But, look, Republicans are on the wrong side of the inevitable tide of history here. I think you could ask your previous guest, Mitt Romney, how it's impossible for Republicans to have a road to the White House without embracing immigration reform and the immigrant communities.

WALLACE: Chairman McCaul, some of your fellow Republicans are saying, look, the president still wants to go around the law, he's just going to wait until after November when voters can no longer them accountable.

REP. MICHAEL MCCAUL (R-TX), CHAIRMAN, HOMELAND SECURITY CMTE: Well, I think it's totally politically calculated. He's made this determination that if he gets out in front on this issue, it will hurt seven to eight Senate races and he could potentially lose the Senate. I think Harry Reid has sent that message clearly to the president, which is why I think you've seen him back off of this position.

So I think it's nothing more than raw politics and the idea of amnesty by executive action, I think the House Republicans does not sit well.

WALLACE: Let's turn, gentlemen, to ISIS and the threat from ISIS to the U.S. homeland.
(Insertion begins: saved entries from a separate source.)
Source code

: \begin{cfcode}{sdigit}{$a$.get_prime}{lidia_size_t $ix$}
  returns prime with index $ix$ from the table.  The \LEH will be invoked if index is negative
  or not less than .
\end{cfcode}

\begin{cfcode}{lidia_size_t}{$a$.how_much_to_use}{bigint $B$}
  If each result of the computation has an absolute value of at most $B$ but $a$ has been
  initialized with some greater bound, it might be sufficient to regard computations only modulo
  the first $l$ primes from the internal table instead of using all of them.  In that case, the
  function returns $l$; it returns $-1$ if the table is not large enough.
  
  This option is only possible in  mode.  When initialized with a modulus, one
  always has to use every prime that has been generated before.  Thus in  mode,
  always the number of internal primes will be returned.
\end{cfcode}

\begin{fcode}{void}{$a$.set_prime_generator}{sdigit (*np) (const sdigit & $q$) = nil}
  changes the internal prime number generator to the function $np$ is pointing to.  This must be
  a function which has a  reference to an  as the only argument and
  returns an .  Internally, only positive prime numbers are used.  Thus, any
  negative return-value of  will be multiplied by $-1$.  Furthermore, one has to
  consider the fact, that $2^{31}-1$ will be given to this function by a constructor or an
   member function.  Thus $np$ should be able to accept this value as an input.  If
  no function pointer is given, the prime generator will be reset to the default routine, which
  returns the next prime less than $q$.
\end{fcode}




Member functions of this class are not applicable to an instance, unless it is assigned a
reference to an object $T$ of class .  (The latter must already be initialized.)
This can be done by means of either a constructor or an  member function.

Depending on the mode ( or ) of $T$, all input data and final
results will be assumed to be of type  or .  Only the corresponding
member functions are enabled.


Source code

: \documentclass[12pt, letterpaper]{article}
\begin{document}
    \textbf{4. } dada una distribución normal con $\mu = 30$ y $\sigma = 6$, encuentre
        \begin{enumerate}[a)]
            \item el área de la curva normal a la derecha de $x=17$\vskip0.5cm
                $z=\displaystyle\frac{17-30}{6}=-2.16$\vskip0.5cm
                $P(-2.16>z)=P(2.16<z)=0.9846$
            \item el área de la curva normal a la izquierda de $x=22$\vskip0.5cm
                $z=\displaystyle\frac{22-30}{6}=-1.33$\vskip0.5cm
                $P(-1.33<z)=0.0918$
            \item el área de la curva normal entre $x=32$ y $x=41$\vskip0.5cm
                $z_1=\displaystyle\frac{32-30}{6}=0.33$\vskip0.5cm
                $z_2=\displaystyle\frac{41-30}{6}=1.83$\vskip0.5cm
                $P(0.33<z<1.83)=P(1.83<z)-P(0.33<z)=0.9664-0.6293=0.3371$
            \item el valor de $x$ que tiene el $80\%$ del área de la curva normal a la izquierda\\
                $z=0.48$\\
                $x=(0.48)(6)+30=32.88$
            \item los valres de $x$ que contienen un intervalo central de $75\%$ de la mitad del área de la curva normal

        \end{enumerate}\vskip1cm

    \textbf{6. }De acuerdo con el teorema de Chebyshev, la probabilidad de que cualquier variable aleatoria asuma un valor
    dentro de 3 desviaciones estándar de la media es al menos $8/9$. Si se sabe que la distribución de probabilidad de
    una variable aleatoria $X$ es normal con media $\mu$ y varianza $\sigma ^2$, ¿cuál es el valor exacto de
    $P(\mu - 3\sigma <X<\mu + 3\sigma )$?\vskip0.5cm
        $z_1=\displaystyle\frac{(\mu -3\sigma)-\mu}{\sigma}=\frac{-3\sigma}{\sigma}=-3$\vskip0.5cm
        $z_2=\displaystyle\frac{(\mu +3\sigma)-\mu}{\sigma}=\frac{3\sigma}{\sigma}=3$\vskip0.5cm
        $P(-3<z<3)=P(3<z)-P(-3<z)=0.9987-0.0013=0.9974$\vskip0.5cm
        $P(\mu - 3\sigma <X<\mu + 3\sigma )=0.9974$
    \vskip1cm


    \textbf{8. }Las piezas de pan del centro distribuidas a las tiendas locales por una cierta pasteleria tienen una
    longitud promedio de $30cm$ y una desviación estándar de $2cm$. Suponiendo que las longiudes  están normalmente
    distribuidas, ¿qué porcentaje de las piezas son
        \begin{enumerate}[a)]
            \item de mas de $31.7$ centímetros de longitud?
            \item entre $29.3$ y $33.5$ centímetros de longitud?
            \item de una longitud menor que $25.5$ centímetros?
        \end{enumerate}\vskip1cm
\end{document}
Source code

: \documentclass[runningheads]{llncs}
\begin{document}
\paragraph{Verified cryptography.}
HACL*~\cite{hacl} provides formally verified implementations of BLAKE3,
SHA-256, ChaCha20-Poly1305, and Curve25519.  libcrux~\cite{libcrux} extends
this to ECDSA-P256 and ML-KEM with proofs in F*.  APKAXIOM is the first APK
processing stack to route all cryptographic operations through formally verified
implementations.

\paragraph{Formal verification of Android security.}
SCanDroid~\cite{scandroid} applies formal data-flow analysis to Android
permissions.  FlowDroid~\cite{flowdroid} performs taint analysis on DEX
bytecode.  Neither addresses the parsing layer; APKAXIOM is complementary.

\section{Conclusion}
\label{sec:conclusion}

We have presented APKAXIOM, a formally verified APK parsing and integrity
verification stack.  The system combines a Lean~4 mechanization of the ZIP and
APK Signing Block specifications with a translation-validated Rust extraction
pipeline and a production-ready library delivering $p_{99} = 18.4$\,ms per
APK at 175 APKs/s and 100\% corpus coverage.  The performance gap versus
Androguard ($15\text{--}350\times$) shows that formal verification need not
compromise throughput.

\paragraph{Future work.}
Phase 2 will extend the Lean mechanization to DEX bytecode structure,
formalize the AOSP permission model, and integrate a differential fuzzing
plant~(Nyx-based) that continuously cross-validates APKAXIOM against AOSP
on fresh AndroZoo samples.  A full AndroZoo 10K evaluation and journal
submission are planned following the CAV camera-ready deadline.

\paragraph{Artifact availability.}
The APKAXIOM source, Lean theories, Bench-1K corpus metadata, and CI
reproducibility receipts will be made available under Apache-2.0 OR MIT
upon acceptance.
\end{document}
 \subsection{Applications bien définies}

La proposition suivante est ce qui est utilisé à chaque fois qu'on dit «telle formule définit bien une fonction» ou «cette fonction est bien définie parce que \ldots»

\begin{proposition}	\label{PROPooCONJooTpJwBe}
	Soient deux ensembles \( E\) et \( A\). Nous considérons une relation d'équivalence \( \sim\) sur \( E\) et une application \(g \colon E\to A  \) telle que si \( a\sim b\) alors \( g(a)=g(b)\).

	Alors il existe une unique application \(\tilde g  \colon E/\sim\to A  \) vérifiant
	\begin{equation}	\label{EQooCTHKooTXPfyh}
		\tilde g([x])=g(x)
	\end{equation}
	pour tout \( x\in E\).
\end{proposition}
Chairman McCaul, there's been a lot of talk about Americans, maybe as many as a hundred who have left the United States, gone over to the Middle East and are fighting alongside ISIS. How concerned are you about them coming home and conducting terrorist attacks, and especially as we approach this week, the 13th anniversary of 9/11?

MCCAUL: I'm extremely concerned about this problem. I know intelligence officials, homeland security officials are concerned about this. We've had two "be on the lookout" notices that have already gone out by the FBI and homeland security officials.
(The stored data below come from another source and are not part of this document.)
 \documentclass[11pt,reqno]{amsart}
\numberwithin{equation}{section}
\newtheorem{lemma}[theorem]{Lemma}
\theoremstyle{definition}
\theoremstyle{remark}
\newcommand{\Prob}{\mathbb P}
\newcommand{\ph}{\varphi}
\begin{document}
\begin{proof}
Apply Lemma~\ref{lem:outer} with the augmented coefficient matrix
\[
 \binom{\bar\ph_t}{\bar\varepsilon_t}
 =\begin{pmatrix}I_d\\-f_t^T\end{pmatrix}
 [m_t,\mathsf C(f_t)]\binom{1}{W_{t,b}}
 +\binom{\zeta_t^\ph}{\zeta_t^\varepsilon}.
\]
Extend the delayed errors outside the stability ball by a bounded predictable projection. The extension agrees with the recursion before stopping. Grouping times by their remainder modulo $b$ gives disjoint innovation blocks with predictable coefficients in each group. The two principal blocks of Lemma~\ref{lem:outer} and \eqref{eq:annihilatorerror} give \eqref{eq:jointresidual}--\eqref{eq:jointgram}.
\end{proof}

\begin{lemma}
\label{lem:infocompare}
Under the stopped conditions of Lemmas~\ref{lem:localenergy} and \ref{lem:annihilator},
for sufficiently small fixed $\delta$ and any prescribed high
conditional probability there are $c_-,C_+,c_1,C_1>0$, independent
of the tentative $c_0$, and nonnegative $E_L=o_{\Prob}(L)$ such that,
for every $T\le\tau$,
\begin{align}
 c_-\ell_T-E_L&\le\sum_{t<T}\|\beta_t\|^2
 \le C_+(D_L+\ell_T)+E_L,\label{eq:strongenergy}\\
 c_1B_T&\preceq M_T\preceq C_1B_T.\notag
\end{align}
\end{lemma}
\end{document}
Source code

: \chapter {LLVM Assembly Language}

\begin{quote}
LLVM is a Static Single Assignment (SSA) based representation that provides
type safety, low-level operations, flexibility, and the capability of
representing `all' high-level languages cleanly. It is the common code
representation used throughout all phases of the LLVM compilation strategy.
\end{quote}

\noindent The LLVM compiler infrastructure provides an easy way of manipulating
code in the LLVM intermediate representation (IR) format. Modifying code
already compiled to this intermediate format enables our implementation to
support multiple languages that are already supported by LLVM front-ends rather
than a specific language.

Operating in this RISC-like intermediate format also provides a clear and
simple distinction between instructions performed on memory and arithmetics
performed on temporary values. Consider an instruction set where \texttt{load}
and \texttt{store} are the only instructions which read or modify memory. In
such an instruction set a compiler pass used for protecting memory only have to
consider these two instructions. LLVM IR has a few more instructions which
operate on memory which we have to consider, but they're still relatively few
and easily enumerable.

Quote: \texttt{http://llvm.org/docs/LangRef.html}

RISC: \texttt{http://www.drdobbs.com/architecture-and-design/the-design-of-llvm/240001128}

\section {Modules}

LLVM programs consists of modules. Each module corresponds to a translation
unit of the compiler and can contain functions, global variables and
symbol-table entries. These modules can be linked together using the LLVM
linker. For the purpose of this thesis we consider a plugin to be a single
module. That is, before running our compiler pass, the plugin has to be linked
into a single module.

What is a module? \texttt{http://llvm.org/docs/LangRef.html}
I think the biggest concern, Chris, is what you outline, and that is, we have somewhere between a hundred to 200 Americans that have left the United States to go over there. We have tens of thousands of foreign fighters, many with Western passports that can get legally into Western Europe and many into the United States of America. And I think that's a threat. You don't know what you don't know. And as we approach the anniversary of 9/11 -- anniversaries mean a lot to al Qaeda. We know in the bin Laden compound, they had -- he had plans to attack on the 10th anniversary. So, I think we're going to be on a very high state of vigilance. I do think the threat is very real. But the best way to deal with this threat is to take out ISIS where they exist today and that's not just Iraq. That's also in Syria.

WALLACE: I'm going to get to that in a moment if I may. But let's bring in Senator Menendez on the threat to the homeland.
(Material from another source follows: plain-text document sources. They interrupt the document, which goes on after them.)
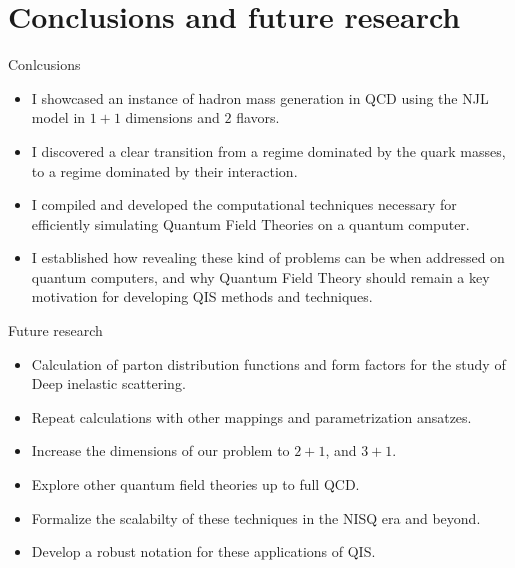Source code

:
\section{Conclusions and future research}


\begin{frame}{Conlcusions}

	\begin{itemize}
		\item I showcased an instance of hadron mass generation in QCD using the NJL model in $1+1$ dimensions and $2$ flavors.
    \item I discovered a clear transition from a regime dominated by the quark masses, to a regime dominated by their interaction.
    \item I compiled and developed the computational techniques necessary for efficiently simulating Quantum Field Theories on a quantum computer.
    \item I established how revealing these kind of problems can be when addressed on quantum computers, and why Quantum Field Theory should remain a key motivation for developing QIS methods and techniques.
	\end{itemize}

\end{frame}


\begin{frame}{Future research}

  \begin{itemize}
    \item Calculation of parton distribution functions and form factors for the study of Deep inelastic scattering.
    \item Repeat calculations with other mappings and parametrization ansatzes.
    \item Increase the dimensions of our problem to $2+1$, and $3+1$.
    \item Explore other quantum field theories up to full QCD.
    \item Formalize the scalabilty of these techniques in the NISQ era and beyond.
    \item Develop a robust notation for these applications of QIS.
  \end{itemize}

\end{frame}
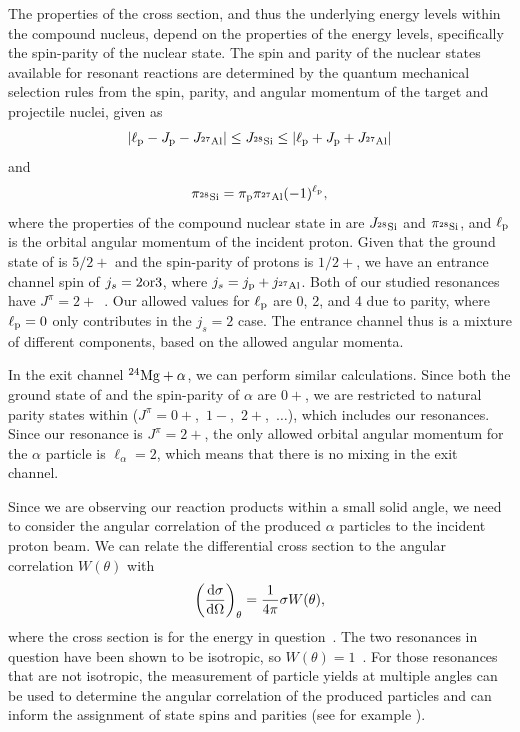 The properties of the cross section, and thus the underlying energy levels
within the compound nucleus, depend on the properties of the energy levels,
specifically the spin-parity of the nuclear state. The spin and parity of the
nuclear states available for resonant reactions are determined by the quantum
mechanical selection rules from the spin, parity, and angular momentum of the
target and projectile nuclei, given as
\[
    \left|\ell_{\rm{p}} - J_{\rm{p}} - J_{{}^{27}\textrm{Al}}\right|
    \leq J_{{}^{28}\textrm{Si}} \leq
    \left|\ell_{\rm{p}} + J_{\rm{p}} + J_{{}^{27}\textrm{Al}}\right|
\]
and
\[
    \pi_{{}^{28}\textrm{Si}} = \pi_{\rm{p}}\pi_{{}^{27}\textrm{Al}}(-1)^{\ell_{\rm{p}}},
\]
where the properties of the compound nuclear state in  are
$J_{{}^{28}\textrm{Si}}$ and $\pi_{{}^{28}\textrm{Si}}$, and $\ell_{\rm{p}}$ is the
orbital angular momentum of the incident proton. Given that the ground state of
 is $5/2+$ and the spin-parity of protons is $1/2+$, we have an
entrance channel spin of $j_s = 2\rm{ or }3$, where
$j_s = j_{\rm{p}} + j_{{}^{27}\textrm{Al}}$. Both of our studied resonances have
$J^{\pi} = 2+$~\cite{Nelson1984}. Our allowed values for $\ell_{\rm{p}}$ are
0, 2, and 4 due to parity, where $\ell_{\rm{p}} = 0$ only contributes in the
$j_s = 2$ case. The entrance channel thus is a mixture of different components,
based on the allowed angular momenta.

In the exit channel ${}^{24}\textrm{Mg} + \alpha$, we can perform similar
calculations. Since both the ground state of  and the spin-parity
of $\alpha$ are $0+$, we are restricted to natural parity states within
 ($J^{\pi} = 0+$,~$1-$,~$2+$,~$\ldots$), which includes
our resonances. Since our resonance is $J^{\pi} = 2+$, the only allowed
orbital angular momentum for the $\alpha$ particle is $\ell_{\alpha} = 2$,
which means that there is no mixing in the exit channel.

Since we are observing our reaction products within a small solid angle, we
need to consider the angular correlation of the produced $\alpha$ particles to
the incident proton beam. We can relate the differential cross section to the
angular correlation $W(\theta)$ with
\[
    \left(\frac{\rm{d}\sigma}{\rm{d}\Omega}\right)_{\theta} =
        \frac{1}{4\pi}\sigma W(\theta),
\]
where the cross section is for the energy in question~\cite{Iliadis}. The two
resonances in question have been shown to be isotropic, so
$W(\theta) = 1$~\cite{Andersen1961}. For those resonances that are not
isotropic, the measurement of particle yields at multiple angles can be used
to determine the angular correlation of the produced particles and can inform
the assignment of state spins and parities (see for example \cite{deBoer2015}).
The Brits increase the security level to severe because of all the foreign fighters, including many with -- hundreds with British passports and the threat that they might come home.

Are you worried about Americans or Westerners who can get into this country, especially as we look ahead to this 9/11 anniversary, Senator?

MENENDEZ: Well, Chris, as someone who lost over 700 citizens on September 11th from New Jersey, I'm always concerned. ISIS is a savage terrorist organization that has to be defeated before they can create the operational wherewithal to conduct a September 11th-like tragedy. And so, we have to use all of our intelligence to make sure that those who hold U.S. passports or those from European countries that have easier access into the United States, can be that thwarted before they income come here and/or are reviewed to make sure that they don't become a threat here on the homeland.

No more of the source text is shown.